In the data below, which lines contain "available"? List them by copying each one.

Collection entries
----------------------------------------

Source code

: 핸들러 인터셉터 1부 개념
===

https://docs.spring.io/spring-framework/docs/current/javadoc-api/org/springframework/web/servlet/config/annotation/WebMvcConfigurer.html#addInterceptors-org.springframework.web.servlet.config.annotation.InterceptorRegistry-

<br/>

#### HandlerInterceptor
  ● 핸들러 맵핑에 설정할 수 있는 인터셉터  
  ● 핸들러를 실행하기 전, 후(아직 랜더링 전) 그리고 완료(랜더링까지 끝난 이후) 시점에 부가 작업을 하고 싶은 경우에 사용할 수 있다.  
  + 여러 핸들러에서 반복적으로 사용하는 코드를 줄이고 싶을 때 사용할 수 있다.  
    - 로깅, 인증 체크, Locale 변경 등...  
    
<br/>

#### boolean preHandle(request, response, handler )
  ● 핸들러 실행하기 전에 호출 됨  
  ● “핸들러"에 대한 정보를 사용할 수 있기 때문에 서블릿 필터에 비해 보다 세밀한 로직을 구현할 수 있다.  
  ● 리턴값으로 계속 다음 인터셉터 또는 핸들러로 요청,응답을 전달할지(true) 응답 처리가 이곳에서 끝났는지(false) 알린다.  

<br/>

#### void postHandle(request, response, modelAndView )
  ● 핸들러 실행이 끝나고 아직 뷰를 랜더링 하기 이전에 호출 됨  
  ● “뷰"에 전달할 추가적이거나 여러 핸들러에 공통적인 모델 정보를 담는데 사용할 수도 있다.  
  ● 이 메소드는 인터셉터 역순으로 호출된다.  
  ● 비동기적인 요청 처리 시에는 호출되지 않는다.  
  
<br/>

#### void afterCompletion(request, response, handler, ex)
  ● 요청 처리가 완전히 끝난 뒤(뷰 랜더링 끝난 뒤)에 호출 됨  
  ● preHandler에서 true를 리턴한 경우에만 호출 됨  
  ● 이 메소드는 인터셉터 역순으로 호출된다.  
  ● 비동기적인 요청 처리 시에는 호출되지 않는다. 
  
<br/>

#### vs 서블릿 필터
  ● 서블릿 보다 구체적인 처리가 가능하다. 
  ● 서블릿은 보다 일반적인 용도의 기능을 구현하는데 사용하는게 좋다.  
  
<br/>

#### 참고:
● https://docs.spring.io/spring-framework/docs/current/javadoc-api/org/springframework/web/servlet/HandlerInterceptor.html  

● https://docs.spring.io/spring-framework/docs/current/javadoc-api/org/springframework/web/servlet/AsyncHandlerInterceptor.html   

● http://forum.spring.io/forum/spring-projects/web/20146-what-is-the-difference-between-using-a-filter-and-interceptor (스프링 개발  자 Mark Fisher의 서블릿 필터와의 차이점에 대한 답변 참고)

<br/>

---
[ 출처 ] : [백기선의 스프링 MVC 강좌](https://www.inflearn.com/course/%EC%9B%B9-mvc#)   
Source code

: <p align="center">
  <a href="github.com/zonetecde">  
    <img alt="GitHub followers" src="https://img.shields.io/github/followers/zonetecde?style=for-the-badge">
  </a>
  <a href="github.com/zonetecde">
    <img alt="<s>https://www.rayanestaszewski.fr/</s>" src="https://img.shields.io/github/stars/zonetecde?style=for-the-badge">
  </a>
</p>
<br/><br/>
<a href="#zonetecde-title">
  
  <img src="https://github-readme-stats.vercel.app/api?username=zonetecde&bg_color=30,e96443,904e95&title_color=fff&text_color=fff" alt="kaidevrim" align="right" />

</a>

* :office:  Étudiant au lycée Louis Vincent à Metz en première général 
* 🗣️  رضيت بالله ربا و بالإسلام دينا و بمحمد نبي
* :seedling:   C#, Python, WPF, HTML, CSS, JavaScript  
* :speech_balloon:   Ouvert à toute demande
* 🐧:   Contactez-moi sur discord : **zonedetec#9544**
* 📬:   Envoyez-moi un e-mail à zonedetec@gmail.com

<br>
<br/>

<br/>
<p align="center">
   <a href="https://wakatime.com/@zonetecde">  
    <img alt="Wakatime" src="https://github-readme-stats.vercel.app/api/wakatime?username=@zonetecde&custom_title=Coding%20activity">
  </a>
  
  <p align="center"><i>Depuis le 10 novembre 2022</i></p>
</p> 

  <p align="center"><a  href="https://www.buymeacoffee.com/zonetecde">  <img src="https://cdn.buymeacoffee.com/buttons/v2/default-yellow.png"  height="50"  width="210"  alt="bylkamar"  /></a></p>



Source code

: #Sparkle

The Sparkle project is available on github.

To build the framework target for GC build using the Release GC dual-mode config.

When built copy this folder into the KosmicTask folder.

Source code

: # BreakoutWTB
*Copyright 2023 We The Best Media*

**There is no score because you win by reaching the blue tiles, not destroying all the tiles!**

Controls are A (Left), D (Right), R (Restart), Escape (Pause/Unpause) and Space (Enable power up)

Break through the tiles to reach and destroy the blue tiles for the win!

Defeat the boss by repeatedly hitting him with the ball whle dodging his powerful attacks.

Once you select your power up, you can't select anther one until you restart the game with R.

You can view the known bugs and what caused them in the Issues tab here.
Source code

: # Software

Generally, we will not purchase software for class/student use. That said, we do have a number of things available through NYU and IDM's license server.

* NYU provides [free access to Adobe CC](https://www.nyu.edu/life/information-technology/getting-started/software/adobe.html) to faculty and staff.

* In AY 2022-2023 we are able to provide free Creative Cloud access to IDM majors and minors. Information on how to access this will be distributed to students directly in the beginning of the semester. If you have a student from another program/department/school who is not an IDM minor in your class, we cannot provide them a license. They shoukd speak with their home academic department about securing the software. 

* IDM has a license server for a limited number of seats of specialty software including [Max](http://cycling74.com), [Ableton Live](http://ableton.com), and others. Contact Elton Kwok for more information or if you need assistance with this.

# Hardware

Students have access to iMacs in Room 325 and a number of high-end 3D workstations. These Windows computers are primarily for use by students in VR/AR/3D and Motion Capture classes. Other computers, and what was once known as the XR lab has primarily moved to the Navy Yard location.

----------------------------------------

» Task solution:
The Sparkle project is available on github.
Generally, we will not purchase software for class/student use. That said, we do have a number of things available through NYU and IDM's license server.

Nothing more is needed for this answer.